Task description -> "machine" is the word to look for; copy each line of the listing where it occurs.

%%

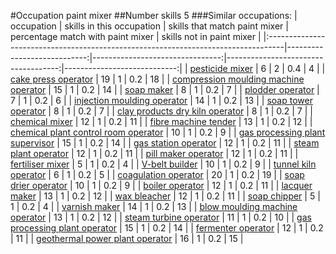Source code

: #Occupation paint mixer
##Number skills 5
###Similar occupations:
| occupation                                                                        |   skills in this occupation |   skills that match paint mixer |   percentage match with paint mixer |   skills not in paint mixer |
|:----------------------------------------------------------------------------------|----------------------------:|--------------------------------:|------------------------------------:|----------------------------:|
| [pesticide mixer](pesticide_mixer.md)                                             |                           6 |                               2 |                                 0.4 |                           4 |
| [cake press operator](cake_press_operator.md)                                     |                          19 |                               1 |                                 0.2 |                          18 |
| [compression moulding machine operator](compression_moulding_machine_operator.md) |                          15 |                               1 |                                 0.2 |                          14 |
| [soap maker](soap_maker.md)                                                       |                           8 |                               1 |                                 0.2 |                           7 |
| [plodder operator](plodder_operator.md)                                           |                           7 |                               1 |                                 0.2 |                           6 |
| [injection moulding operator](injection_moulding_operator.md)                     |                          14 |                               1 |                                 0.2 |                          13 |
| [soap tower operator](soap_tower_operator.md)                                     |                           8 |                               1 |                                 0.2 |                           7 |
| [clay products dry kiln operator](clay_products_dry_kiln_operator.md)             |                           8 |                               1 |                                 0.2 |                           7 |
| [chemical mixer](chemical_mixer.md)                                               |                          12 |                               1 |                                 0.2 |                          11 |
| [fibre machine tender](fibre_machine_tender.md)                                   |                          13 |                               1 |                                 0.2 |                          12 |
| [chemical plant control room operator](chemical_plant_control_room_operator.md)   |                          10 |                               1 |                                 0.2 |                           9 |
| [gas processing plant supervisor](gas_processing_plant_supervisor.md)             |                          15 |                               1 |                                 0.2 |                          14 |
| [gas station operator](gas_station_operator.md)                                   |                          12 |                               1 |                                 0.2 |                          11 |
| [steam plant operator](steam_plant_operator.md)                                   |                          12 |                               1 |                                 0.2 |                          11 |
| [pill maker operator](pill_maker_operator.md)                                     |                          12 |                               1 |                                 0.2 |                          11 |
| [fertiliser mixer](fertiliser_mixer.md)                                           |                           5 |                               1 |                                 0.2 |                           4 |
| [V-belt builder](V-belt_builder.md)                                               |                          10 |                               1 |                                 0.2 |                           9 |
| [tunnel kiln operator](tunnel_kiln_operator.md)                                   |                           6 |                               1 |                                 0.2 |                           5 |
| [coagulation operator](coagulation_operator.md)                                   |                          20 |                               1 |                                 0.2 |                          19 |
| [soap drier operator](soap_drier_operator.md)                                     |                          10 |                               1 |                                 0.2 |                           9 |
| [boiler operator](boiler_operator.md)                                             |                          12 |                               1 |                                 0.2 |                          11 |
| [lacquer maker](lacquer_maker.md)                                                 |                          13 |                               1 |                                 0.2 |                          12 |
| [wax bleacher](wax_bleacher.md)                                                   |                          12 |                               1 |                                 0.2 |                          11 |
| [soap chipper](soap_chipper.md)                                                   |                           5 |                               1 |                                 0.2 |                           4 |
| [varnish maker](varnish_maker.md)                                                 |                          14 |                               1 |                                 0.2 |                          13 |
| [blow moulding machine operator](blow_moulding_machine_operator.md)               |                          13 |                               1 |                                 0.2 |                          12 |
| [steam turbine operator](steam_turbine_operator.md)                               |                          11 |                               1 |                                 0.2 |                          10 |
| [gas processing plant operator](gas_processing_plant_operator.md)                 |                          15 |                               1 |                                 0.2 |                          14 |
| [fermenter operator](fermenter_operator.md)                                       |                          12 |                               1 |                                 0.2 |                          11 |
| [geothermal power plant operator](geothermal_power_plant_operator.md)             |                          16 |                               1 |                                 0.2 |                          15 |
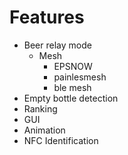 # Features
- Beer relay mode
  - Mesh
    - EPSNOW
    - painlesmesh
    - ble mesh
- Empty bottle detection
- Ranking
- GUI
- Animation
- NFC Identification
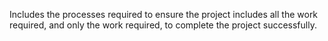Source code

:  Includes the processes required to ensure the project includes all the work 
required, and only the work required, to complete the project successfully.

%%

Exercise solution ->
| [compression moulding machine operator](compression_moulding_machine_operator.md) |                          15 |                               1 |                                 0.2 |                          14 |
| [fibre machine tender](fibre_machine_tender.md)                                   |                          13 |                               1 |                                 0.2 |                          12 |
| [blow moulding machine operator](blow_moulding_machine_operator.md)               |                          13 |                               1 |                                 0.2 |                          12 |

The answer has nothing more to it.